Your task: From the line with "[Comparison of platform" to the line with "#### 2. Temporal Difference Mechanism", output every line below exactly, both ends included. Skip the pictures.
======== Data supplied ========
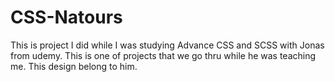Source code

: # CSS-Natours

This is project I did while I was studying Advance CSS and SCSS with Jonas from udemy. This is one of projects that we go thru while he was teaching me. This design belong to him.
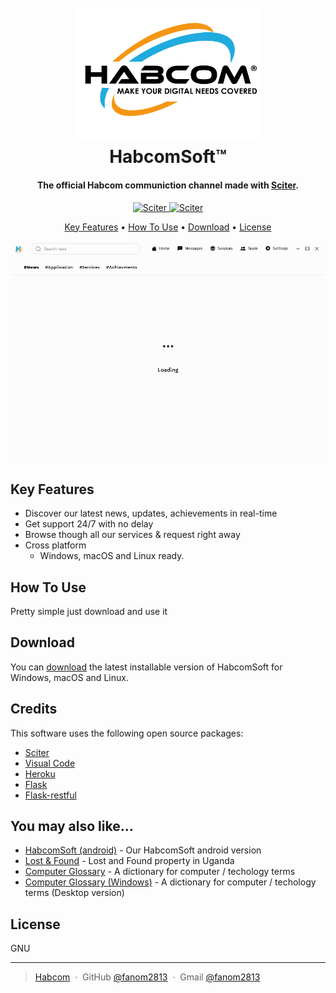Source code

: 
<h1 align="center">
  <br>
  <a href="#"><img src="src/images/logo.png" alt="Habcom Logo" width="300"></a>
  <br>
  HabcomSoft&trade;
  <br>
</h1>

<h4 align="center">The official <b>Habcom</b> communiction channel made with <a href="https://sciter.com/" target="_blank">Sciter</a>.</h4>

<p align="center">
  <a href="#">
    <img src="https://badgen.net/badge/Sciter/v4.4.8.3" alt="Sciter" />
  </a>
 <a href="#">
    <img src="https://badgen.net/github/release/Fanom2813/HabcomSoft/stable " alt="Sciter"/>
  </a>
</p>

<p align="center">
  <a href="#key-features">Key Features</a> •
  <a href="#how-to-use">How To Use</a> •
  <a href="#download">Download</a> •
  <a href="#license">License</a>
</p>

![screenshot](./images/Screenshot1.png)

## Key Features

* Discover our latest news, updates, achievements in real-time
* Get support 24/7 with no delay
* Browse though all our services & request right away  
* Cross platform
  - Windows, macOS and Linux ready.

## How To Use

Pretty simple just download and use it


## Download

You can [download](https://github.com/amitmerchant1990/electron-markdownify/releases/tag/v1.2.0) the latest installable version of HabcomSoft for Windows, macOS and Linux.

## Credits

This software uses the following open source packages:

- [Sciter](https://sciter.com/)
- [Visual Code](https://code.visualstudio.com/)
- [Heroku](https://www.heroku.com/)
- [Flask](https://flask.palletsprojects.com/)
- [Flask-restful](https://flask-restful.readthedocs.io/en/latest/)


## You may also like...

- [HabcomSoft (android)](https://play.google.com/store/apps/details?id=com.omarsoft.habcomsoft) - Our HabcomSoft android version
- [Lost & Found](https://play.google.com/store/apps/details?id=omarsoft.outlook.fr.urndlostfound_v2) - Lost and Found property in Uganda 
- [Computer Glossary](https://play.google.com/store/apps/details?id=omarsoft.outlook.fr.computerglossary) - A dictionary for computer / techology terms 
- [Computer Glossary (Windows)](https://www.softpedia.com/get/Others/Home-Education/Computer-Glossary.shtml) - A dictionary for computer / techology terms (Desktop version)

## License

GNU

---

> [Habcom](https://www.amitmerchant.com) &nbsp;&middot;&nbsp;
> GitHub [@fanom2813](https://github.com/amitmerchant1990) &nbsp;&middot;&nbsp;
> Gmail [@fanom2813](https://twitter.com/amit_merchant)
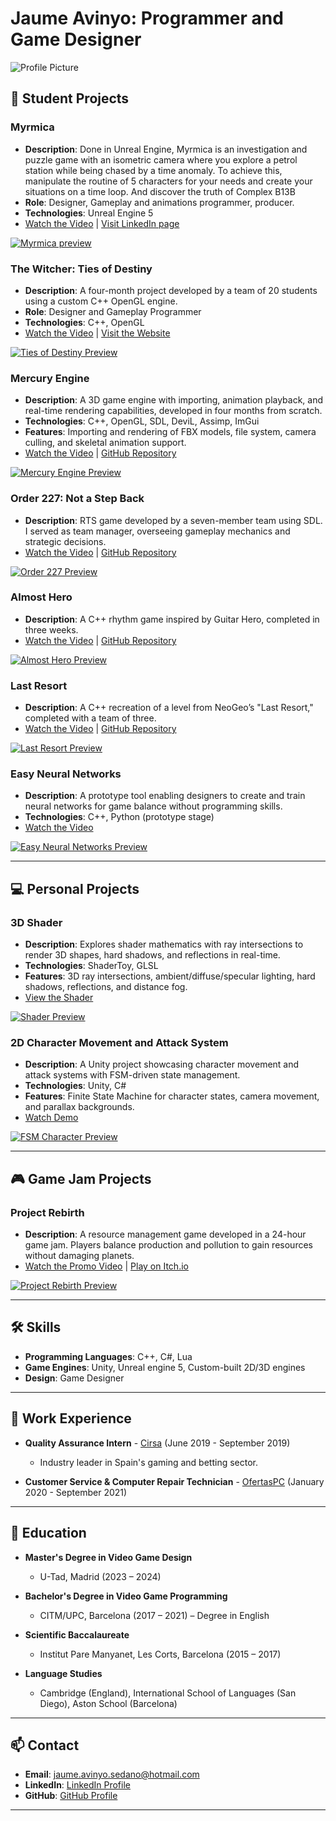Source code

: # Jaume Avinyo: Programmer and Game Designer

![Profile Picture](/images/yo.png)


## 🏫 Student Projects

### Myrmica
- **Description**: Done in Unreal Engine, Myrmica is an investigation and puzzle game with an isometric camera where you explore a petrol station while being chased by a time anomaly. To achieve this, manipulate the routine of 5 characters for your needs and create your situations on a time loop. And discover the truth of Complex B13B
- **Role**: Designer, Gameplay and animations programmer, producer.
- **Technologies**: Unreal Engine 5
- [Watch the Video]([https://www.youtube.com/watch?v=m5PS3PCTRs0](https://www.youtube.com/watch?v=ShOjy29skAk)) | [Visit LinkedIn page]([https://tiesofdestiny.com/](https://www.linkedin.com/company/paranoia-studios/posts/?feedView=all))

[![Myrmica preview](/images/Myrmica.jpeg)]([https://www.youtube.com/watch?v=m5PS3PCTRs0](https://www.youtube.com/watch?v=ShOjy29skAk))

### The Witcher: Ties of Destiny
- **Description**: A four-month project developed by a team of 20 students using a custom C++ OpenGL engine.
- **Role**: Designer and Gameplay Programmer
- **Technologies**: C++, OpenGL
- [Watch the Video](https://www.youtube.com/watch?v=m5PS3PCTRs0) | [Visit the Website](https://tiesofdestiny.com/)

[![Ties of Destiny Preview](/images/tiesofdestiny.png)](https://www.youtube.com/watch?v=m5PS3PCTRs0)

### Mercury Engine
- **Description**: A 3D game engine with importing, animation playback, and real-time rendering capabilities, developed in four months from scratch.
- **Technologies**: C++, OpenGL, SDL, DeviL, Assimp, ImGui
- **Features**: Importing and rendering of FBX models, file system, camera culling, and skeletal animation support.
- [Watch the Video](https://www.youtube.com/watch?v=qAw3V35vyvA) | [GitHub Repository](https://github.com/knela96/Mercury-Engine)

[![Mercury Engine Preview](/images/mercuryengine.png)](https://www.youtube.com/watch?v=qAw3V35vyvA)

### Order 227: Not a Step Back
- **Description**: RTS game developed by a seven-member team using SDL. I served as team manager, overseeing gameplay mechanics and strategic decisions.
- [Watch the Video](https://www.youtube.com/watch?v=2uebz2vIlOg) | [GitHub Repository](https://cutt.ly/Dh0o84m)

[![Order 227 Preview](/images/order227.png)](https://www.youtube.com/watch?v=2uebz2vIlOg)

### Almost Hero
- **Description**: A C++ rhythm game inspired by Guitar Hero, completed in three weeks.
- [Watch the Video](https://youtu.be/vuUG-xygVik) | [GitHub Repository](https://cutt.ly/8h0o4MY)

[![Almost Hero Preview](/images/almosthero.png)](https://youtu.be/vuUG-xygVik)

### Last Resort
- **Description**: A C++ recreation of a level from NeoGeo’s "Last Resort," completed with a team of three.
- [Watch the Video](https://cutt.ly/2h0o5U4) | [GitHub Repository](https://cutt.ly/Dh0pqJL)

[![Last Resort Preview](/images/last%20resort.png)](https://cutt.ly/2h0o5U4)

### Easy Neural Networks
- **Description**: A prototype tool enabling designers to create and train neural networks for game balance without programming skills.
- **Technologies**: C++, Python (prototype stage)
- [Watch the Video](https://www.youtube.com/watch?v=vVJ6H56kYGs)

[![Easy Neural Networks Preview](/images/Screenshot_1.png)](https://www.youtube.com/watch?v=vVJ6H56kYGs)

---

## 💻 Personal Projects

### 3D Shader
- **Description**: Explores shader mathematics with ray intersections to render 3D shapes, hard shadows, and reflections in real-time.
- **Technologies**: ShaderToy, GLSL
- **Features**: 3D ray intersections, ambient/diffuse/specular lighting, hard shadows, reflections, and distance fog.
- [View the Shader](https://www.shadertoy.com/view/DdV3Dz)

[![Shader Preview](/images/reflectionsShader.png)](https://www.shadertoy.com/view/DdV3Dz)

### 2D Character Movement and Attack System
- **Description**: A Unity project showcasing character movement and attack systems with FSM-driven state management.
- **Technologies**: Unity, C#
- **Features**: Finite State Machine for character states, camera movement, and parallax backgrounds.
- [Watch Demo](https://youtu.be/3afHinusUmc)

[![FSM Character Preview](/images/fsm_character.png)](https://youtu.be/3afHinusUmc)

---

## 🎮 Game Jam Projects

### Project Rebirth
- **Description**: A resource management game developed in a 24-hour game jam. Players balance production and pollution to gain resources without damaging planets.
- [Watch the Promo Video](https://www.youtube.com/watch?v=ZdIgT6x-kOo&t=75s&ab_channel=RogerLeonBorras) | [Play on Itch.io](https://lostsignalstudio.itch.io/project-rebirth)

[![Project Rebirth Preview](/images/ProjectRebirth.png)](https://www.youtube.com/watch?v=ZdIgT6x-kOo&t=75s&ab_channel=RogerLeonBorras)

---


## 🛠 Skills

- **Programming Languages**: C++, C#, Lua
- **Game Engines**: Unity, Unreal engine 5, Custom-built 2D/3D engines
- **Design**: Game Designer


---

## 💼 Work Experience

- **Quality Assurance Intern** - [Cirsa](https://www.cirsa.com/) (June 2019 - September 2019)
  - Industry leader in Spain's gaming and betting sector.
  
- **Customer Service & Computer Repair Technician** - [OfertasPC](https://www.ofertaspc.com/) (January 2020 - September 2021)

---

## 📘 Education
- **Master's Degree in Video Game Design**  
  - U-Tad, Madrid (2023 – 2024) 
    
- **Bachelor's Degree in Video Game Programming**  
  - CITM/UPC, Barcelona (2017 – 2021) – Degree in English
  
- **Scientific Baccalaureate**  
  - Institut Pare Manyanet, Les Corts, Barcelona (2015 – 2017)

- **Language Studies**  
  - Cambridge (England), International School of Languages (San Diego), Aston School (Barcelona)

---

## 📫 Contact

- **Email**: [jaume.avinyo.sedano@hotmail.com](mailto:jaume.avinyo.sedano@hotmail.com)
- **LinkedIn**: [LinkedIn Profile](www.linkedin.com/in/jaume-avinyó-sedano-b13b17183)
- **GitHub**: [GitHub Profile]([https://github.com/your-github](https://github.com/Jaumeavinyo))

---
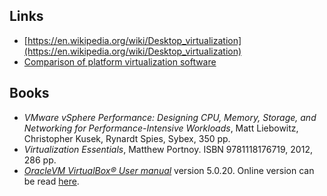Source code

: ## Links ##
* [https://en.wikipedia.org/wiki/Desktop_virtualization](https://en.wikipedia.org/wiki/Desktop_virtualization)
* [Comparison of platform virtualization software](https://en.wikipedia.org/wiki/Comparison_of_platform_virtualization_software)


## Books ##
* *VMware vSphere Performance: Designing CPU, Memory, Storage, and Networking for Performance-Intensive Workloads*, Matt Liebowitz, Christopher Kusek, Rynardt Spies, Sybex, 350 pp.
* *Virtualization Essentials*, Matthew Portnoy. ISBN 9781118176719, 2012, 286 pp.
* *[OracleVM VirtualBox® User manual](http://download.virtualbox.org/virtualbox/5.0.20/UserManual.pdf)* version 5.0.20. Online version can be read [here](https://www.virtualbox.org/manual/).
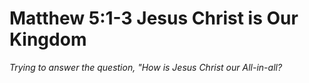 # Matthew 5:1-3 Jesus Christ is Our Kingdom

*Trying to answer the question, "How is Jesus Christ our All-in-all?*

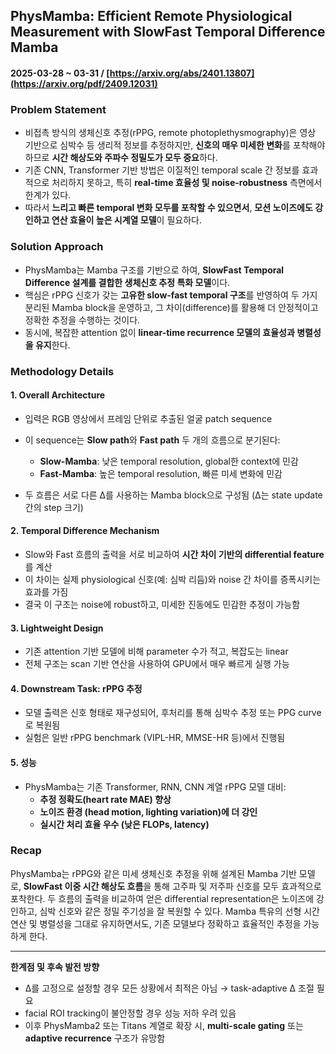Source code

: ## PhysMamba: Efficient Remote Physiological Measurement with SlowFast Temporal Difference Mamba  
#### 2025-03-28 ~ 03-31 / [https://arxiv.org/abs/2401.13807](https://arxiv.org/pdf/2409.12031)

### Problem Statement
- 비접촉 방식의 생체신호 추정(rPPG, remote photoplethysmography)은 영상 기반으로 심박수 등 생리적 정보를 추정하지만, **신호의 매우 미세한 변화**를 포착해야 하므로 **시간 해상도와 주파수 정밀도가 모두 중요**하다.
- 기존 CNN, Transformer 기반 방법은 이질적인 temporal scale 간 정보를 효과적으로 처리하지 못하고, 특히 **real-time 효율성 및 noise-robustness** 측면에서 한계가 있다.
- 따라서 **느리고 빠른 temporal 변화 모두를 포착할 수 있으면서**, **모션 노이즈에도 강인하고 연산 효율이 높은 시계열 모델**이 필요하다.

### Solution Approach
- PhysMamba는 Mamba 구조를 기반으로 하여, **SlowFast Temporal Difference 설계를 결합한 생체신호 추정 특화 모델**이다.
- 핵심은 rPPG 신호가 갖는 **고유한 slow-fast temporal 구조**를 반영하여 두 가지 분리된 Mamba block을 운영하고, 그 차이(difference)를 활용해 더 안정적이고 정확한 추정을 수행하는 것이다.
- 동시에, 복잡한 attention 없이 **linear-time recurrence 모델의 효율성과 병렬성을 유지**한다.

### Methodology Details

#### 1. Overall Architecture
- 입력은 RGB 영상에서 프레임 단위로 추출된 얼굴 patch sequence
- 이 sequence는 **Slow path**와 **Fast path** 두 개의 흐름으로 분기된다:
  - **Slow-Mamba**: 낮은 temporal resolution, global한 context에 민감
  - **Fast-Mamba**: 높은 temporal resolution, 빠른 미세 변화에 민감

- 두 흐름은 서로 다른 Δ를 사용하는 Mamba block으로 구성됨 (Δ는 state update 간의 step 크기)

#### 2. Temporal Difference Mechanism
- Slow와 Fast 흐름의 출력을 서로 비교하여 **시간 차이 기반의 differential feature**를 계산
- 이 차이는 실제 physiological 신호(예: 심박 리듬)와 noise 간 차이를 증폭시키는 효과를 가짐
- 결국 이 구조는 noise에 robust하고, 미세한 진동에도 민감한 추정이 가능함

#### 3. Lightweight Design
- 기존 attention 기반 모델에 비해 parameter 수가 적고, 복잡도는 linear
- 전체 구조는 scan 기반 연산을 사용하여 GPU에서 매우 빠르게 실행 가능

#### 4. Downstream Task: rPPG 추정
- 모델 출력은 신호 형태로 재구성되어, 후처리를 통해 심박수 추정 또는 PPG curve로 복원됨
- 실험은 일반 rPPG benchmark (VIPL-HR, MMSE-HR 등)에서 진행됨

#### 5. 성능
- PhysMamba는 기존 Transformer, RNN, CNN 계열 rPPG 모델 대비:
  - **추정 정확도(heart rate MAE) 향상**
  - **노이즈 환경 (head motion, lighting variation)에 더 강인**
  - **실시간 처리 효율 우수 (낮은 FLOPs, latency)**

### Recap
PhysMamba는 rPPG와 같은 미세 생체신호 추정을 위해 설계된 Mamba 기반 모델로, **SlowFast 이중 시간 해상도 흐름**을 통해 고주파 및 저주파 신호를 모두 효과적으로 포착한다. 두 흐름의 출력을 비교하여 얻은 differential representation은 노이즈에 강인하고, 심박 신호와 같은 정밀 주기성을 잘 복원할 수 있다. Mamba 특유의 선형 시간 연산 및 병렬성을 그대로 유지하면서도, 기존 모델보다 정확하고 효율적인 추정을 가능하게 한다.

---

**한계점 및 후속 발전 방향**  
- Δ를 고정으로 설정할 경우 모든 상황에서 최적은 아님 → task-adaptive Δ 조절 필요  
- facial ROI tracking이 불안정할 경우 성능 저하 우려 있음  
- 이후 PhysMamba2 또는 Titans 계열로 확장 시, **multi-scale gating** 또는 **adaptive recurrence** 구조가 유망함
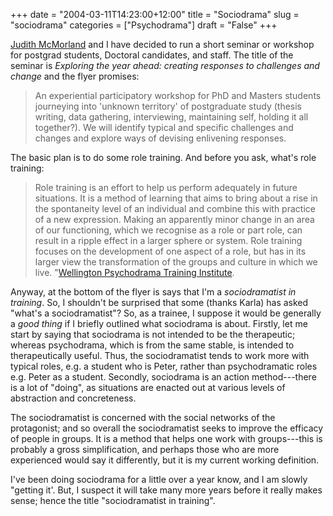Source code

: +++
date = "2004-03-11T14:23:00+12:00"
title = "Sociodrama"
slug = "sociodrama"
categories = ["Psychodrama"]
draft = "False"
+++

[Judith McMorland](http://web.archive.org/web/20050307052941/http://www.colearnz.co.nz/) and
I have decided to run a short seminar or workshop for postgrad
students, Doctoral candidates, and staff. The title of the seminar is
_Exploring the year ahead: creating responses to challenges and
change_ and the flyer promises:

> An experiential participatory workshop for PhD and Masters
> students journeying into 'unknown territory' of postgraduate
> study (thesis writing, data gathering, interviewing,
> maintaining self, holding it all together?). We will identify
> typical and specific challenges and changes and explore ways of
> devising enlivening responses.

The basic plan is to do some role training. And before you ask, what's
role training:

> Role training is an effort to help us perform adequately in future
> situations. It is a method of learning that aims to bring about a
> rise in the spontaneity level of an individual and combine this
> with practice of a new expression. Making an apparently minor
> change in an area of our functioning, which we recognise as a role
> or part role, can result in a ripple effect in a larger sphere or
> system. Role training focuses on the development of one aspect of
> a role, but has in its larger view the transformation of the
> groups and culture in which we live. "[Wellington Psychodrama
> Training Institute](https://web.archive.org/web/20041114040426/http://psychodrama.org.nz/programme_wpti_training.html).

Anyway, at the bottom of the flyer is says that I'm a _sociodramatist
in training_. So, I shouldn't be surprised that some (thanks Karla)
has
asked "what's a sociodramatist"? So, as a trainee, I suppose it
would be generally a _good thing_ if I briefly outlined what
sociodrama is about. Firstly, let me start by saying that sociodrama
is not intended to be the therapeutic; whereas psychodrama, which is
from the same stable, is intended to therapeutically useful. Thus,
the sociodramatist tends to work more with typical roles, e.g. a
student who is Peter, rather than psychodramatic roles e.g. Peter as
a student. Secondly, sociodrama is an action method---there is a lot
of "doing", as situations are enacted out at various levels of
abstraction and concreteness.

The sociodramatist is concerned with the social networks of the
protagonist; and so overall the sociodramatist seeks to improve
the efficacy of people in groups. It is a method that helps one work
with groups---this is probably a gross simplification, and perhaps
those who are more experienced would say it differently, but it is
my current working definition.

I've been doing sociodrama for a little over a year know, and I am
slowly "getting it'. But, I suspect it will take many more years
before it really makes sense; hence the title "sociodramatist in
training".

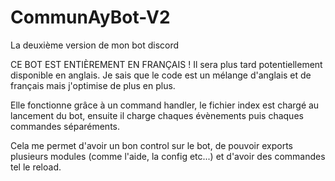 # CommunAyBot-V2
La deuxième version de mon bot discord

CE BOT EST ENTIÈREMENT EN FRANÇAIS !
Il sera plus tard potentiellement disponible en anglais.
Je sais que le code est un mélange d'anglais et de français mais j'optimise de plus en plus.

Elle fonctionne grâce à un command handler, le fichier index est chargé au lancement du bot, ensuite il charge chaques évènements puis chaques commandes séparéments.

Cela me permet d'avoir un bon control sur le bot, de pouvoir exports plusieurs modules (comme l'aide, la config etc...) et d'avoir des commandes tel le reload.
========
Answer to this task:
* [Comparison of platform virtualization software](https://en.wikipedia.org/wiki/Comparison_of_platform_virtualization_software)


## Books ##
* *VMware vSphere Performance: Designing CPU, Memory, Storage, and Networking for Performance-Intensive Workloads*, Matt Liebowitz, Christopher Kusek, Rynardt Spies, Sybex, 350 pp.
* *Virtualization Essentials*, Matthew Portnoy. ISBN 9781118176719, 2012, 286 pp.
* *[OracleVM VirtualBox® User manual](http://download.virtualbox.org/virtualbox/5.0.20/UserManual.pdf)* version 5.0.20. Online version can be read [here](https://www.virtualbox.org/manual/).
 # Matthew 5:1-3 Jesus Christ is Our Kingdom

*Trying to answer the question, "How is Jesus Christ our All-in-all?*

Source code

: ## PhysMamba: Efficient Remote Physiological Measurement with SlowFast Temporal Difference Mamba  
#### 2025-03-28 ~ 03-31 / [https://arxiv.org/abs/2401.13807](https://arxiv.org/pdf/2409.12031)

### Problem Statement
- 비접촉 방식의 생체신호 추정(rPPG, remote photoplethysmography)은 영상 기반으로 심박수 등 생리적 정보를 추정하지만, **신호의 매우 미세한 변화**를 포착해야 하므로 **시간 해상도와 주파수 정밀도가 모두 중요**하다.
- 기존 CNN, Transformer 기반 방법은 이질적인 temporal scale 간 정보를 효과적으로 처리하지 못하고, 특히 **real-time 효율성 및 noise-robustness** 측면에서 한계가 있다.
- 따라서 **느리고 빠른 temporal 변화 모두를 포착할 수 있으면서**, **모션 노이즈에도 강인하고 연산 효율이 높은 시계열 모델**이 필요하다.

### Solution Approach
- PhysMamba는 Mamba 구조를 기반으로 하여, **SlowFast Temporal Difference 설계를 결합한 생체신호 추정 특화 모델**이다.
- 핵심은 rPPG 신호가 갖는 **고유한 slow-fast temporal 구조**를 반영하여 두 가지 분리된 Mamba block을 운영하고, 그 차이(difference)를 활용해 더 안정적이고 정확한 추정을 수행하는 것이다.
- 동시에, 복잡한 attention 없이 **linear-time recurrence 모델의 효율성과 병렬성을 유지**한다.

### Methodology Details

#### 1. Overall Architecture
- 입력은 RGB 영상에서 프레임 단위로 추출된 얼굴 patch sequence
- 이 sequence는 **Slow path**와 **Fast path** 두 개의 흐름으로 분기된다:
  - **Slow-Mamba**: 낮은 temporal resolution, global한 context에 민감
  - **Fast-Mamba**: 높은 temporal resolution, 빠른 미세 변화에 민감

- 두 흐름은 서로 다른 Δ를 사용하는 Mamba block으로 구성됨 (Δ는 state update 간의 step 크기)

#### 2. Temporal Difference Mechanism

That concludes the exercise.